• [What needs to be done]: Please copy every line of the records below that holds the word "untuk".

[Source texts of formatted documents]
= = =

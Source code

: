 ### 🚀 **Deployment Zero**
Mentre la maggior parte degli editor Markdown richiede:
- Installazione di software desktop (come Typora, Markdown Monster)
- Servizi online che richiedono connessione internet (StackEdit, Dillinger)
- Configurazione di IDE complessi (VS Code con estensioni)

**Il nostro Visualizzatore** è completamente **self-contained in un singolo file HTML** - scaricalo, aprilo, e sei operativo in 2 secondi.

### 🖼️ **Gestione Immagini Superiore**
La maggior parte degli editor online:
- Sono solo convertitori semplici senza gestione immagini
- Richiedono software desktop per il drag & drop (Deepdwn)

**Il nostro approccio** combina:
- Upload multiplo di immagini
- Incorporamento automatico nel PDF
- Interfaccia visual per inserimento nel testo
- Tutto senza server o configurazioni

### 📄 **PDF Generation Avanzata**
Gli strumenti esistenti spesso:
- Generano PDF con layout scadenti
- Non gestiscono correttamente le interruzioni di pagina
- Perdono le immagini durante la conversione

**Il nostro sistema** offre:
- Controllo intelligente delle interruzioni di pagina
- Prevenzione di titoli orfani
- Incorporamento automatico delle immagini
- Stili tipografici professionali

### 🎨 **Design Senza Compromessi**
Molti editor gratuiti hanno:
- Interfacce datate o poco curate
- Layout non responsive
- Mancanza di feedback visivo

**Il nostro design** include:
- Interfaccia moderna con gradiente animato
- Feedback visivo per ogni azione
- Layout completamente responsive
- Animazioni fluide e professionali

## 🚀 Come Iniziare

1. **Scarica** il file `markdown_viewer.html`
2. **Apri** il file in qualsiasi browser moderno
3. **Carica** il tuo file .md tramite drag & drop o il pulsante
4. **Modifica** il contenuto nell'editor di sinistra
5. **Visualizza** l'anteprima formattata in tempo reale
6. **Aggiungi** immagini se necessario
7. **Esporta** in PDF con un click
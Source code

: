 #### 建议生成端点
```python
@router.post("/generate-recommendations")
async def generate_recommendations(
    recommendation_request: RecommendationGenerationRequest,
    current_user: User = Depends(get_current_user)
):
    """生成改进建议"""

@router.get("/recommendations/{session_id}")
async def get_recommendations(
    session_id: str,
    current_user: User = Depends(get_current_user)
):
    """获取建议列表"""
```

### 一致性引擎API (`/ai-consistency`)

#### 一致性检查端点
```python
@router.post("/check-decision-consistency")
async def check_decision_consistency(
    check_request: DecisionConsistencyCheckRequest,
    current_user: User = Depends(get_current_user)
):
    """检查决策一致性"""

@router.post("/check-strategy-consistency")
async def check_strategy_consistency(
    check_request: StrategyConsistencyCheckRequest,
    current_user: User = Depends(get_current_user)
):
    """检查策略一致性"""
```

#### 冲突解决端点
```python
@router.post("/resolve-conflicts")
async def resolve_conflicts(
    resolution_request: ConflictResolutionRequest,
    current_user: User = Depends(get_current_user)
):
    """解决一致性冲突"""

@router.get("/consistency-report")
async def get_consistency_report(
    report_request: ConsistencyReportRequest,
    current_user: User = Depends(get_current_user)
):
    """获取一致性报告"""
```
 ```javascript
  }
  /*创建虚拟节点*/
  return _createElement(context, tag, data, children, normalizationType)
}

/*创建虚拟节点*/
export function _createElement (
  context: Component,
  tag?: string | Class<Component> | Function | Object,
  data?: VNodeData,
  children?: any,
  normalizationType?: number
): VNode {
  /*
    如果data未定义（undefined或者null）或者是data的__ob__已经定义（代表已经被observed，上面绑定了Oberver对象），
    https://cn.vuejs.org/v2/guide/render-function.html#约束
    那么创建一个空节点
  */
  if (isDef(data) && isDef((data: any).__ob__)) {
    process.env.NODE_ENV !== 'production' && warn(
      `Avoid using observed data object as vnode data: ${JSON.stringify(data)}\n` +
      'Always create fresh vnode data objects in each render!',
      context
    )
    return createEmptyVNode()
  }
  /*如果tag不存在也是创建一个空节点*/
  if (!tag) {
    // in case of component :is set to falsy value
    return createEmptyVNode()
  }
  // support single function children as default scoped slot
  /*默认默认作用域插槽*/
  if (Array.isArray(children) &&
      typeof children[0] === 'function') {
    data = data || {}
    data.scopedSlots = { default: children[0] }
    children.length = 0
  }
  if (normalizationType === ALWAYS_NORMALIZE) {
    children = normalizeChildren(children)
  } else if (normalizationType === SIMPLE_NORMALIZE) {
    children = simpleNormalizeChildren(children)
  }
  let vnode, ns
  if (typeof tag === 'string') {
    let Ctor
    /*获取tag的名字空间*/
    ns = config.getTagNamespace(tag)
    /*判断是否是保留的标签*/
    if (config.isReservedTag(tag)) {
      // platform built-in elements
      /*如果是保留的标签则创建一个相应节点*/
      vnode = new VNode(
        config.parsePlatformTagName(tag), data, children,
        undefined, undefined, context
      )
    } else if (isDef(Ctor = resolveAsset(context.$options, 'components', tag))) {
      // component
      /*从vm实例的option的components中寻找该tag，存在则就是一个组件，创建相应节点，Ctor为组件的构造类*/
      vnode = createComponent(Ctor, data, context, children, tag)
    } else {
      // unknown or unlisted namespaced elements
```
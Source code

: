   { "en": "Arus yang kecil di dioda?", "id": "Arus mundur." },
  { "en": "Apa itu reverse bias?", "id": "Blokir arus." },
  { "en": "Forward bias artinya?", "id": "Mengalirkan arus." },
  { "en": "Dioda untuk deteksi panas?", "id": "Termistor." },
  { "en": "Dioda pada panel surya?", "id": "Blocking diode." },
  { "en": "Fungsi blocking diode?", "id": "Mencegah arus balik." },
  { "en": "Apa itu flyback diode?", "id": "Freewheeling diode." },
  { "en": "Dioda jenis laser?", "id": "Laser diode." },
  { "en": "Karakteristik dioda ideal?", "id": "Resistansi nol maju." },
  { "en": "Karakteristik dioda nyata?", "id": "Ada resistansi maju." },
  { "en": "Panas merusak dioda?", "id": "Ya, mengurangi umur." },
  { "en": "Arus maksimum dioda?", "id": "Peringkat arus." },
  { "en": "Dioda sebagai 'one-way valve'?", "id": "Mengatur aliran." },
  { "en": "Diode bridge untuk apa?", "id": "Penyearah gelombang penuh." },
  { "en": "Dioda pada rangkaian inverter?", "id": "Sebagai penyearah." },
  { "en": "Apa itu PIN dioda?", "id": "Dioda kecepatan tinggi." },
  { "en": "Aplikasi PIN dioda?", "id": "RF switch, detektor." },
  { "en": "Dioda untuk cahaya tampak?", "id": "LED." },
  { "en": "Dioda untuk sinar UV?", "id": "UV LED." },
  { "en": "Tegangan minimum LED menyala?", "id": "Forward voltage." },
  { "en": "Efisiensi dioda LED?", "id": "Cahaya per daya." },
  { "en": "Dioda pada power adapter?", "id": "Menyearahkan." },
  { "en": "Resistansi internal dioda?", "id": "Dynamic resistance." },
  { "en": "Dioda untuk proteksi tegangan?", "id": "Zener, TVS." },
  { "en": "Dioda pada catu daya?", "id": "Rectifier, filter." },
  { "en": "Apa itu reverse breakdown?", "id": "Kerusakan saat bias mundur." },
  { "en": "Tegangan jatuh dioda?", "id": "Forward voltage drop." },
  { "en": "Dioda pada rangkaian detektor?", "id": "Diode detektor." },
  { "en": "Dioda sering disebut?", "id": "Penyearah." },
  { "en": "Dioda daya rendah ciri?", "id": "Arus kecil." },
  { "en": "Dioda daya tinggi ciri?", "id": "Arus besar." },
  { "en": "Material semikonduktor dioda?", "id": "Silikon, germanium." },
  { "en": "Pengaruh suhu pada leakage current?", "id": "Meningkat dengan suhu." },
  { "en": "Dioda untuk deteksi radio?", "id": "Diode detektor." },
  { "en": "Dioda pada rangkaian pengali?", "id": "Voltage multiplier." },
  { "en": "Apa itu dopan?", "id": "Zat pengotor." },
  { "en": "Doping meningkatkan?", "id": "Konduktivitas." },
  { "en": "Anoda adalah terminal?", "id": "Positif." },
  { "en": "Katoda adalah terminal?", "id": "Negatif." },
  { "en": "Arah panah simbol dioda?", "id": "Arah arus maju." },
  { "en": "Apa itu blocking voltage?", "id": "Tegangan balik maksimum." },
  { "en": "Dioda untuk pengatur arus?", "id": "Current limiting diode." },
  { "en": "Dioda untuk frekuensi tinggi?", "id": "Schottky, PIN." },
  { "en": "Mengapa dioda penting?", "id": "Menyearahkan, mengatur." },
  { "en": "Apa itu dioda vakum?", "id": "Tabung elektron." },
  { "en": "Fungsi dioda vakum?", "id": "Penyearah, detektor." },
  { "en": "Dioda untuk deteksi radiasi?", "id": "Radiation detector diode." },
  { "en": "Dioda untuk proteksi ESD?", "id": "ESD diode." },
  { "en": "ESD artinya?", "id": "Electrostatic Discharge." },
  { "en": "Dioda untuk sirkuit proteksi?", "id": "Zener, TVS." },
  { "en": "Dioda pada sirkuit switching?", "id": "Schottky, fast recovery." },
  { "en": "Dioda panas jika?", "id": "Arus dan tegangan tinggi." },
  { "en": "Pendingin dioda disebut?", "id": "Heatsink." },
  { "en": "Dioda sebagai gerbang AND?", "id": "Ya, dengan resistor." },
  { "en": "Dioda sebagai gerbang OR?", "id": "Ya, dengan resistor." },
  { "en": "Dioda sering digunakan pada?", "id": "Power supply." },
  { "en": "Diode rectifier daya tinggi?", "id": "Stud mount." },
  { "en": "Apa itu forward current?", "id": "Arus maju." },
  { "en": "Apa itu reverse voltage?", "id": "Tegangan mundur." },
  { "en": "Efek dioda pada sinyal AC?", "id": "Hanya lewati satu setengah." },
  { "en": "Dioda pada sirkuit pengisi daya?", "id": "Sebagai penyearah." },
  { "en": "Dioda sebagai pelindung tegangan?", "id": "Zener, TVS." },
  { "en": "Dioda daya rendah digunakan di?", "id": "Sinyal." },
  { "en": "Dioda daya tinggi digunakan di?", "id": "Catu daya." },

= = =

• [Exercise response]:
  { "en": "Dioda untuk deteksi panas?", "id": "Termistor." },
  { "en": "Diode bridge untuk apa?", "id": "Penyearah gelombang penuh." },
  { "en": "Dioda untuk cahaya tampak?", "id": "LED." },
  { "en": "Dioda untuk sinar UV?", "id": "UV LED." },
  { "en": "Dioda untuk proteksi tegangan?", "id": "Zener, TVS." },
  { "en": "Dioda untuk deteksi radio?", "id": "Diode detektor." },
  { "en": "Dioda untuk pengatur arus?", "id": "Current limiting diode." },
  { "en": "Dioda untuk frekuensi tinggi?", "id": "Schottky, PIN." },
  { "en": "Dioda untuk deteksi radiasi?", "id": "Radiation detector diode." },
  { "en": "Dioda untuk proteksi ESD?", "id": "ESD diode." },
  { "en": "Dioda untuk sirkuit proteksi?", "id": "Zener, TVS." },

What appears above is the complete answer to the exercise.